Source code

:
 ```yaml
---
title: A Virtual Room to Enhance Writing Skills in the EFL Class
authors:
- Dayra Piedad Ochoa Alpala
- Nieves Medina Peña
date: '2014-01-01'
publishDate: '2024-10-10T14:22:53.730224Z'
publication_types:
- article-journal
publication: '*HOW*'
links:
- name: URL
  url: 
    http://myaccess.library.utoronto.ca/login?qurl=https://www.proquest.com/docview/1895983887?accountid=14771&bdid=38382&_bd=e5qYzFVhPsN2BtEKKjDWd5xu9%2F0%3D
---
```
□ □ □ □ □
◆ Prompt
Give back the data above exactly, so that every line matches.

◆ Solved problem
Source code

:
 ```yaml
---
title: A Virtual Room to Enhance Writing Skills in the EFL Class
authors:
- Dayra Piedad Ochoa Alpala
- Nieves Medina Peña
date: '2014-01-01'
publishDate: '2024-10-10T14:22:53.730224Z'
publication_types:
- article-journal
publication: '*HOW*'
links:
- name: URL
  url: 
    http://myaccess.library.utoronto.ca/login?qurl=https://www.proquest.com/docview/1895983887?accountid=14771&bdid=38382&_bd=e5qYzFVhPsN2BtEKKjDWd5xu9%2F0%3D
---
```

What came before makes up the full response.